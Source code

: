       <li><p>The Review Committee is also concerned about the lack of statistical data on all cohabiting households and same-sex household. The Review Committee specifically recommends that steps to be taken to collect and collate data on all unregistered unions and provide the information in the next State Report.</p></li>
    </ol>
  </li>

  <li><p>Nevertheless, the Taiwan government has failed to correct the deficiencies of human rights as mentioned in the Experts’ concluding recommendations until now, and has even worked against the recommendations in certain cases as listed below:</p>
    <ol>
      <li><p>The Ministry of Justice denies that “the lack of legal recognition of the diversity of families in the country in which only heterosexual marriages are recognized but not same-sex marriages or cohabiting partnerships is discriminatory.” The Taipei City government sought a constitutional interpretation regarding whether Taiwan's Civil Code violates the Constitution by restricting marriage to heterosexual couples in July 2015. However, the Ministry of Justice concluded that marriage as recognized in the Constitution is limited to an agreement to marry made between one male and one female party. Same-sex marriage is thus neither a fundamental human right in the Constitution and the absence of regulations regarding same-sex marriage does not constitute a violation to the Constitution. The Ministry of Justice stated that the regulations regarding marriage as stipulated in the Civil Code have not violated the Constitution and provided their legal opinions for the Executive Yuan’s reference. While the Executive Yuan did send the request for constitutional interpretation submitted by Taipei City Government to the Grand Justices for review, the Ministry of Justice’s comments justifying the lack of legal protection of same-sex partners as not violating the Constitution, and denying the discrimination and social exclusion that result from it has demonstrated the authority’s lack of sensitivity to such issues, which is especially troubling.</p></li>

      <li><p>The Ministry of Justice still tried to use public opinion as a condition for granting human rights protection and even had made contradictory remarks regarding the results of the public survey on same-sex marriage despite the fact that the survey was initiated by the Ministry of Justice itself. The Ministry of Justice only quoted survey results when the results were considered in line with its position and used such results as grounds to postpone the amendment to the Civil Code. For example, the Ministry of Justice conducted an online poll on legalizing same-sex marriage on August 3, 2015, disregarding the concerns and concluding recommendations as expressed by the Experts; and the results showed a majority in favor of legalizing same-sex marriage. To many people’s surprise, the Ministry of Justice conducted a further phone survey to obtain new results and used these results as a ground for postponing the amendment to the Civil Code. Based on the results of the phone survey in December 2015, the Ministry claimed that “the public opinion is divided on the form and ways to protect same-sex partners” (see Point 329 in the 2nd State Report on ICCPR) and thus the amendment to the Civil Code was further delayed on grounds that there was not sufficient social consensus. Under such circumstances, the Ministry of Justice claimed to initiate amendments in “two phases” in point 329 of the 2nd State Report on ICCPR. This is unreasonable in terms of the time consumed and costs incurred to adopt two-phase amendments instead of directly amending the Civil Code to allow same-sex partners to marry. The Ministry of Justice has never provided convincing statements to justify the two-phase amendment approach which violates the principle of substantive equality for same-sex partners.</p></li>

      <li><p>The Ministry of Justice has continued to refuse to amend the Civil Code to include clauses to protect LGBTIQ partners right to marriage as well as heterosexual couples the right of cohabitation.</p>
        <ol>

---

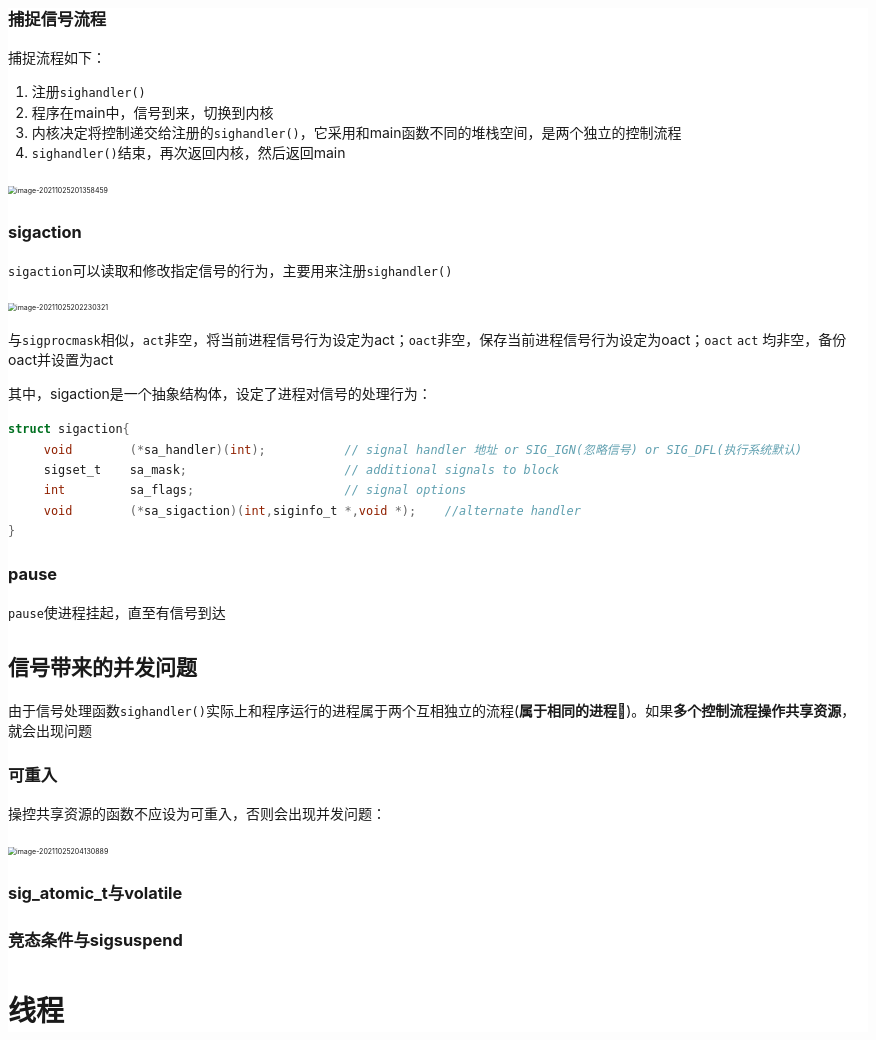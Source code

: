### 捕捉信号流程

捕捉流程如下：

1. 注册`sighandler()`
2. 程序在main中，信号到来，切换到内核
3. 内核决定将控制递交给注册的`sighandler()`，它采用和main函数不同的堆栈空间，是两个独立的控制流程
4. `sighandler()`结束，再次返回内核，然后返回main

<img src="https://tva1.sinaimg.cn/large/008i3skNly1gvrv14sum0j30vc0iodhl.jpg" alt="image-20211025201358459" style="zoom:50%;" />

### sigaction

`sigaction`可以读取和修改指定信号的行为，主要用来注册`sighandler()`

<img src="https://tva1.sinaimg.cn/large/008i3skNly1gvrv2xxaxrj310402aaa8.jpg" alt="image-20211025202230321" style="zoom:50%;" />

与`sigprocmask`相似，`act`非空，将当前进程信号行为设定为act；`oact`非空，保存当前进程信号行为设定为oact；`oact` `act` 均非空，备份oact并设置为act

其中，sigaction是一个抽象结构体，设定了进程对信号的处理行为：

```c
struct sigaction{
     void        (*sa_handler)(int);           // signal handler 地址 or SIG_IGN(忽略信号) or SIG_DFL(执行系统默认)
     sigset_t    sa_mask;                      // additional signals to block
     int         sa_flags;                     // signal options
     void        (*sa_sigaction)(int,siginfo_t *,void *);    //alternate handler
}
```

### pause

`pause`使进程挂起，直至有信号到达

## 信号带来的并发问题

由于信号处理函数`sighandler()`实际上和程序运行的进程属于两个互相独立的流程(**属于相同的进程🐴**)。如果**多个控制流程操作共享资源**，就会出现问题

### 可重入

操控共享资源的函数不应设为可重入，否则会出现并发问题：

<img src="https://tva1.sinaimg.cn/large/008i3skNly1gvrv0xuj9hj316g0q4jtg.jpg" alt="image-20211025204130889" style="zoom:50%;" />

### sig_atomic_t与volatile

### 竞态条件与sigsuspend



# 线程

_What the exercise asks_
Check each line of the data for "void". Copy the lines where it turns up.

_Response to the exercise_
     void        (*sa_handler)(int);           // signal handler 地址 or SIG_IGN(忽略信号) or SIG_DFL(执行系统默认)
     void        (*sa_sigaction)(int,siginfo_t *,void *);    //alternate handler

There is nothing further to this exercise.